Aunque en Europa el socialismo ha ido convirtiéndose cada vez más en una social democracia, haciendo suyos los valores liberales tradicionales de tolerancia, coexistencia en la diversidad, respeto a la libertad de opinión y de crítica, elecciones libres, una justicia independiente, y comprendiendo que las nacionalizaciones y el dirigismo económico son incompatibles con el desarrollo y el progreso —véase los esfuerzos que hace la Francia socialista de Hollande y Valls para impulsar el mercado libre, estimular la empresa privada y abrir cada vez más su economía—, todavía en América Latina persisten los mitos colectivistas y estatistas. Lo que Hayek llamaba “el constructivismo”, la idea de que una planificación racionalmente formulada podía ser impuesta a una sociedad para imponer una justicia y un progreso material que tendría en el Estado su instrumento central, pese a que la historia reciente muestra en los casos del desplome de la URSS y la conversión de China Popular en un país capitalista (autoritario) el fracaso de ese modelo, todavía en América Latina sigue siendo la ideología de muchas fuerzas de izquierda, uno de los obstáculos mayores para que el continente, en su conjunto, prospere y se modernice como ha ocurrido, por ejemplo, en el continente asiático.

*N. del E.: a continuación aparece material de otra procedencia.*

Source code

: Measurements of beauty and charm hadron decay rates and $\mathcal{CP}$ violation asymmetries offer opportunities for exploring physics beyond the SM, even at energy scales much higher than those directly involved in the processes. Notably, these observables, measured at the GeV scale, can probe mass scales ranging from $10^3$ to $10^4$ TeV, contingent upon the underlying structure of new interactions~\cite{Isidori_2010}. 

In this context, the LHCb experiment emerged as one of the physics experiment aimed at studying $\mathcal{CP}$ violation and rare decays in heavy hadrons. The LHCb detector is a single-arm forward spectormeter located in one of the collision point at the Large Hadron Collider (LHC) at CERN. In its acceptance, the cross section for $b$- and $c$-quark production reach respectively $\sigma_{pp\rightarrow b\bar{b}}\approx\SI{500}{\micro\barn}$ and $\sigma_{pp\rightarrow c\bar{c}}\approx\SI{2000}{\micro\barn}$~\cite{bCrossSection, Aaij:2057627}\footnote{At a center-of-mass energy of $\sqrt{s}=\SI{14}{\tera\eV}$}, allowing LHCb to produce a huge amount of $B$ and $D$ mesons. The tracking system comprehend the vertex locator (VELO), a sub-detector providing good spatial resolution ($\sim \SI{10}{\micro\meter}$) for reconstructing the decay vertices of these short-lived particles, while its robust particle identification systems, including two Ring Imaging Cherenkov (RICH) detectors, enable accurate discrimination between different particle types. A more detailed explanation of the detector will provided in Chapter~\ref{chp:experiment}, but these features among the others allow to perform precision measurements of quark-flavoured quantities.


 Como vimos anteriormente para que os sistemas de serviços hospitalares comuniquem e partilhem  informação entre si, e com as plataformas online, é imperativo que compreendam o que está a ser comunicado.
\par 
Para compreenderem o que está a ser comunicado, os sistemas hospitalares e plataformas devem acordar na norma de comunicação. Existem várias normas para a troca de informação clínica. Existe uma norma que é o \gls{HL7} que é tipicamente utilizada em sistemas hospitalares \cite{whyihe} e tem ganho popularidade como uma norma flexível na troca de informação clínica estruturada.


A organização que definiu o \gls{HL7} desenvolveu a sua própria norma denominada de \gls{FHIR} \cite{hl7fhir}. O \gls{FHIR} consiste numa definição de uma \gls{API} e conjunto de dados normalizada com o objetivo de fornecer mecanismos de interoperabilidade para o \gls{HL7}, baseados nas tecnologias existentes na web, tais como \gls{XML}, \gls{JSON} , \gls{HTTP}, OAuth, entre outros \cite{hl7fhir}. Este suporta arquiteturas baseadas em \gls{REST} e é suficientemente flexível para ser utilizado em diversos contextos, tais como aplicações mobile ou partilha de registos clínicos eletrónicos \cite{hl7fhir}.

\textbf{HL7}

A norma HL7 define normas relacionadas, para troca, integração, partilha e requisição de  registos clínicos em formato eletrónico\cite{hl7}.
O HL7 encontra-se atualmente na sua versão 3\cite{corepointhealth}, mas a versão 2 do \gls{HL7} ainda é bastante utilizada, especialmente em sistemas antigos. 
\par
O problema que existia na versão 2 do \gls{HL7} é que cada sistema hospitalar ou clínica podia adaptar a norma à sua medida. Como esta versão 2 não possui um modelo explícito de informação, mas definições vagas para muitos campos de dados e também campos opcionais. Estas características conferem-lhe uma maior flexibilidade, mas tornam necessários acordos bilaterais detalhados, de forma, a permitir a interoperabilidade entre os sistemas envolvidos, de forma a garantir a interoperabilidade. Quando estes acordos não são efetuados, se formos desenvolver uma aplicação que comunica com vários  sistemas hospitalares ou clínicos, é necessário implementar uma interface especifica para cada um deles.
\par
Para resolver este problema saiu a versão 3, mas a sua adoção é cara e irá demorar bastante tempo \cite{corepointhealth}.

Felipe González prestó un enorme servicio a España contribuyendo a la modernización del socialismo español, que, antes de él y su equipo, estaba todavía impregnado de marxismo, de “constructivismo” económico y no había asumido resueltamente la cultura democrática. Curiosamente, su adversario de siempre, José María Aznar, hizo algo parecido con la derecha española, a la que impulsó a democratizarse y a modernizarse. Gracias a esa convergencia de ambas fuerzas hacia el centro, España, a una velocidad que nadie hubiera imaginado, pasó, de una dictadura anacrónica, a ser una democracia moderna y funcional y un país cuya prosperidad, no hace muchos años, el mundo entero veía con asombro. Conviene recordarlo ahora cuando, debido a la crisis, ha cundido ese parricidio cívico que pretende achacar todo lo que anda mal en el país a aquella transición gracias a la cual España se salvó de vivir el horror que está viviendo Venezuela.